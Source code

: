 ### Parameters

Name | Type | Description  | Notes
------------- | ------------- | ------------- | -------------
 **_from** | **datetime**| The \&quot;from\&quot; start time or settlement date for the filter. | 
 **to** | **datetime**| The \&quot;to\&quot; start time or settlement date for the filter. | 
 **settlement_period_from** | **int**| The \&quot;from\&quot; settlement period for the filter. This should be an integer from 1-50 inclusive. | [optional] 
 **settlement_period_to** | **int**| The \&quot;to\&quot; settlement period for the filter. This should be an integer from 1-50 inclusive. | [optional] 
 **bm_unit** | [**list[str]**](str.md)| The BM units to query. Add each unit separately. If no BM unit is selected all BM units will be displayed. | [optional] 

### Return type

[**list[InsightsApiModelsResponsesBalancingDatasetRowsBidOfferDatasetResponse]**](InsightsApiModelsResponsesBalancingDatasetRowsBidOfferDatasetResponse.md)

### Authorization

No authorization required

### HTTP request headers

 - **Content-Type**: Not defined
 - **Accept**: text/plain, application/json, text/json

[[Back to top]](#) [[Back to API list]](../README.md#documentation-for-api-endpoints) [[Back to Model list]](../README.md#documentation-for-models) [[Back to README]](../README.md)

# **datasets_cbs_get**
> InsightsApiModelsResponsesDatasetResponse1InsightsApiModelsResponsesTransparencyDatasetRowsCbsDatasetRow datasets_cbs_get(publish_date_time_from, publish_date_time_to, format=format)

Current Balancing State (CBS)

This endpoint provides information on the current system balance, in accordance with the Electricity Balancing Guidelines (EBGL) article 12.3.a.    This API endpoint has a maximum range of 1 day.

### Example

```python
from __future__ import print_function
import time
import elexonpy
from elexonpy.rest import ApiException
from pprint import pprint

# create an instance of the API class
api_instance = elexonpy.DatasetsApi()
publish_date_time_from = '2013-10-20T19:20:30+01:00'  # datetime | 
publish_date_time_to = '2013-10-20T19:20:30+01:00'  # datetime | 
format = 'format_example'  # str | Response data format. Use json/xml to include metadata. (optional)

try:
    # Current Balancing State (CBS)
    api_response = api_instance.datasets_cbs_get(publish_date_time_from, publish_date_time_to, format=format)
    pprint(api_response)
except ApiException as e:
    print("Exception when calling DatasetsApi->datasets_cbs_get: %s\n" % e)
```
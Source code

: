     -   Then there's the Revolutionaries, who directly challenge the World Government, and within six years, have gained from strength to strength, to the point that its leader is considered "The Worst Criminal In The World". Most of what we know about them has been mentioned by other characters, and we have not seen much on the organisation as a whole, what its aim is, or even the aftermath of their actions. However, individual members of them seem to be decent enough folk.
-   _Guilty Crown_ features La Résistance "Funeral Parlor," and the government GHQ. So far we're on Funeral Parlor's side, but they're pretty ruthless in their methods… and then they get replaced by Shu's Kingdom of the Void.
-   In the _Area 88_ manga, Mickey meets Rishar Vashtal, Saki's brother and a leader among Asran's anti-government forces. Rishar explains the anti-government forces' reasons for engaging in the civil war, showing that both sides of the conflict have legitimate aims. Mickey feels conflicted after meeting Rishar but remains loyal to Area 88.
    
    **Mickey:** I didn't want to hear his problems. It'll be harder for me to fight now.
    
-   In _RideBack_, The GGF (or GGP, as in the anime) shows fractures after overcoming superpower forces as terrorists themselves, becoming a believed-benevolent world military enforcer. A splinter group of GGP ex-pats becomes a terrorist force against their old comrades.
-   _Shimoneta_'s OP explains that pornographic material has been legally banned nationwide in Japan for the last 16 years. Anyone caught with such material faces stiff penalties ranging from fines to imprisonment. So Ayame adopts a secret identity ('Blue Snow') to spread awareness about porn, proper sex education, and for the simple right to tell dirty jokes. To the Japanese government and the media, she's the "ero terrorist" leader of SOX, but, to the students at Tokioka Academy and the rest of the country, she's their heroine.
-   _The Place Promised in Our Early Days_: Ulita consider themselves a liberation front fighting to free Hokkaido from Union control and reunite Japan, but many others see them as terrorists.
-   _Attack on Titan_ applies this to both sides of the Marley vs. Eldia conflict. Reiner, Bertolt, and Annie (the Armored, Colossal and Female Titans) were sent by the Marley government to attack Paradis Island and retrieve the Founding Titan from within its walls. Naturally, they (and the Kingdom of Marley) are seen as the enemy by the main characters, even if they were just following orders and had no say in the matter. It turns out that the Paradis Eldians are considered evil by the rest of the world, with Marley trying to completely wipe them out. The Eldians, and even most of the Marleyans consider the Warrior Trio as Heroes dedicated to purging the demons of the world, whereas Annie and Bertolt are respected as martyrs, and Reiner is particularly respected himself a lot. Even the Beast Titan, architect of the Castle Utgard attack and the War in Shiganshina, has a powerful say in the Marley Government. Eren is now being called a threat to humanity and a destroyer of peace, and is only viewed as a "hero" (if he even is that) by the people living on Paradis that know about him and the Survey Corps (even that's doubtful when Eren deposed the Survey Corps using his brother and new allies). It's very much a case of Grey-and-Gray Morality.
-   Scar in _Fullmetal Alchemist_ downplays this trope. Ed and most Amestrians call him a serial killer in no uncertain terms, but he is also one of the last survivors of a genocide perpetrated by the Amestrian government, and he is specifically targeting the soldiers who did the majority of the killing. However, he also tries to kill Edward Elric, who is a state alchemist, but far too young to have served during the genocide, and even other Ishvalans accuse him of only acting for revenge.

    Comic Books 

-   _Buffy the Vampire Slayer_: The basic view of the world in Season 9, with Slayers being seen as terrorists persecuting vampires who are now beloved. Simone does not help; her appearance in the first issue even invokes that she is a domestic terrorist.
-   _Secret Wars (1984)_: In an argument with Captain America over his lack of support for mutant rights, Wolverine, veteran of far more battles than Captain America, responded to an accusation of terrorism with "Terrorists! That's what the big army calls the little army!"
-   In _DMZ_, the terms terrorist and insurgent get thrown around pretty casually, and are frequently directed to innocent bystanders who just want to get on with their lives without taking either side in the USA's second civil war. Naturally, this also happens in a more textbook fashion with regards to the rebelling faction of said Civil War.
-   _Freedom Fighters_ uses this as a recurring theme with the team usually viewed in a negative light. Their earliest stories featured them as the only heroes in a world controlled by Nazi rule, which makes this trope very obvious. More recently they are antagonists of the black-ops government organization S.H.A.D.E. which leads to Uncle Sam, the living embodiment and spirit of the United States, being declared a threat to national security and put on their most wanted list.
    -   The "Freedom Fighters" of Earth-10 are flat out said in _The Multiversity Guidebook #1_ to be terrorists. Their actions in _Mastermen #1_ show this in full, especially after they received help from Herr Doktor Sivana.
------------------------------------------------------------------------
## Problem to work on
Each line of the listing needs to be transcribed exactly.

## Solution for this task
Source code

: ### Parameters

Name | Type | Description  | Notes
------------- | ------------- | ------------- | -------------
 **_from** | **datetime**| The \&quot;from\&quot; start time or settlement date for the filter. | 
 **to** | **datetime**| The \&quot;to\&quot; start time or settlement date for the filter. | 
 **settlement_period_from** | **int**| The \&quot;from\&quot; settlement period for the filter. This should be an integer from 1-50 inclusive. | [optional] 
 **settlement_period_to** | **int**| The \&quot;to\&quot; settlement period for the filter. This should be an integer from 1-50 inclusive. | [optional] 
 **bm_unit** | [**list[str]**](str.md)| The BM units to query. Add each unit separately. If no BM unit is selected all BM units will be displayed. | [optional] 

### Return type

[**list[InsightsApiModelsResponsesBalancingDatasetRowsBidOfferDatasetResponse]**](InsightsApiModelsResponsesBalancingDatasetRowsBidOfferDatasetResponse.md)

### Authorization

No authorization required

### HTTP request headers

 - **Content-Type**: Not defined
 - **Accept**: text/plain, application/json, text/json

[[Back to top]](#) [[Back to API list]](../README.md#documentation-for-api-endpoints) [[Back to Model list]](../README.md#documentation-for-models) [[Back to README]](../README.md)

# **datasets_cbs_get**
> InsightsApiModelsResponsesDatasetResponse1InsightsApiModelsResponsesTransparencyDatasetRowsCbsDatasetRow datasets_cbs_get(publish_date_time_from, publish_date_time_to, format=format)

Current Balancing State (CBS)

This endpoint provides information on the current system balance, in accordance with the Electricity Balancing Guidelines (EBGL) article 12.3.a.    This API endpoint has a maximum range of 1 day.

### Example

```python
from __future__ import print_function
import time
import elexonpy
from elexonpy.rest import ApiException
from pprint import pprint

# create an instance of the API class
api_instance = elexonpy.DatasetsApi()
publish_date_time_from = '2013-10-20T19:20:30+01:00'  # datetime | 
publish_date_time_to = '2013-10-20T19:20:30+01:00'  # datetime | 
format = 'format_example'  # str | Response data format. Use json/xml to include metadata. (optional)

try:
    # Current Balancing State (CBS)
    api_response = api_instance.datasets_cbs_get(publish_date_time_from, publish_date_time_to, format=format)
    pprint(api_response)
except ApiException as e:
    print("Exception when calling DatasetsApi->datasets_cbs_get: %s\n" % e)
```
Source code

:     -   Then there's the Revolutionaries, who directly challenge the World Government, and within six years, have gained from strength to strength, to the point that its leader is considered "The Worst Criminal In The World". Most of what we know about them has been mentioned by other characters, and we have not seen much on the organisation as a whole, what its aim is, or even the aftermath of their actions. However, individual members of them seem to be decent enough folk.
-   _Guilty Crown_ features La Résistance "Funeral Parlor," and the government GHQ. So far we're on Funeral Parlor's side, but they're pretty ruthless in their methods… and then they get replaced by Shu's Kingdom of the Void.
-   In the _Area 88_ manga, Mickey meets Rishar Vashtal, Saki's brother and a leader among Asran's anti-government forces. Rishar explains the anti-government forces' reasons for engaging in the civil war, showing that both sides of the conflict have legitimate aims. Mickey feels conflicted after meeting Rishar but remains loyal to Area 88.
    
    **Mickey:** I didn't want to hear his problems. It'll be harder for me to fight now.
    
-   In _RideBack_, The GGF (or GGP, as in the anime) shows fractures after overcoming superpower forces as terrorists themselves, becoming a believed-benevolent world military enforcer. A splinter group of GGP ex-pats becomes a terrorist force against their old comrades.
-   _Shimoneta_'s OP explains that pornographic material has been legally banned nationwide in Japan for the last 16 years. Anyone caught with such material faces stiff penalties ranging from fines to imprisonment. So Ayame adopts a secret identity ('Blue Snow') to spread awareness about porn, proper sex education, and for the simple right to tell dirty jokes. To the Japanese government and the media, she's the "ero terrorist" leader of SOX, but, to the students at Tokioka Academy and the rest of the country, she's their heroine.
-   _The Place Promised in Our Early Days_: Ulita consider themselves a liberation front fighting to free Hokkaido from Union control and reunite Japan, but many others see them as terrorists.
-   _Attack on Titan_ applies this to both sides of the Marley vs. Eldia conflict. Reiner, Bertolt, and Annie (the Armored, Colossal and Female Titans) were sent by the Marley government to attack Paradis Island and retrieve the Founding Titan from within its walls. Naturally, they (and the Kingdom of Marley) are seen as the enemy by the main characters, even if they were just following orders and had no say in the matter. It turns out that the Paradis Eldians are considered evil by the rest of the world, with Marley trying to completely wipe them out. The Eldians, and even most of the Marleyans consider the Warrior Trio as Heroes dedicated to purging the demons of the world, whereas Annie and Bertolt are respected as martyrs, and Reiner is particularly respected himself a lot. Even the Beast Titan, architect of the Castle Utgard attack and the War in Shiganshina, has a powerful say in the Marley Government. Eren is now being called a threat to humanity and a destroyer of peace, and is only viewed as a "hero" (if he even is that) by the people living on Paradis that know about him and the Survey Corps (even that's doubtful when Eren deposed the Survey Corps using his brother and new allies). It's very much a case of Grey-and-Gray Morality.
-   Scar in _Fullmetal Alchemist_ downplays this trope. Ed and most Amestrians call him a serial killer in no uncertain terms, but he is also one of the last survivors of a genocide perpetrated by the Amestrian government, and he is specifically targeting the soldiers who did the majority of the killing. However, he also tries to kill Edward Elric, who is a state alchemist, but far too young to have served during the genocide, and even other Ishvalans accuse him of only acting for revenge.

    Comic Books 

-   _Buffy the Vampire Slayer_: The basic view of the world in Season 9, with Slayers being seen as terrorists persecuting vampires who are now beloved. Simone does not help; her appearance in the first issue even invokes that she is a domestic terrorist.
-   _Secret Wars (1984)_: In an argument with Captain America over his lack of support for mutant rights, Wolverine, veteran of far more battles than Captain America, responded to an accusation of terrorism with "Terrorists! That's what the big army calls the little army!"
-   In _DMZ_, the terms terrorist and insurgent get thrown around pretty casually, and are frequently directed to innocent bystanders who just want to get on with their lives without taking either side in the USA's second civil war. Naturally, this also happens in a more textbook fashion with regards to the rebelling faction of said Civil War.
-   _Freedom Fighters_ uses this as a recurring theme with the team usually viewed in a negative light. Their earliest stories featured them as the only heroes in a world controlled by Nazi rule, which makes this trope very obvious. More recently they are antagonists of the black-ops government organization S.H.A.D.E. which leads to Uncle Sam, the living embodiment and spirit of the United States, being declared a threat to national security and put on their most wanted list.
    -   The "Freedom Fighters" of Earth-10 are flat out said in _The Multiversity Guidebook #1_ to be terrorists. Their actions in _Mastermen #1_ show this in full, especially after they received help from Herr Doktor Sivana.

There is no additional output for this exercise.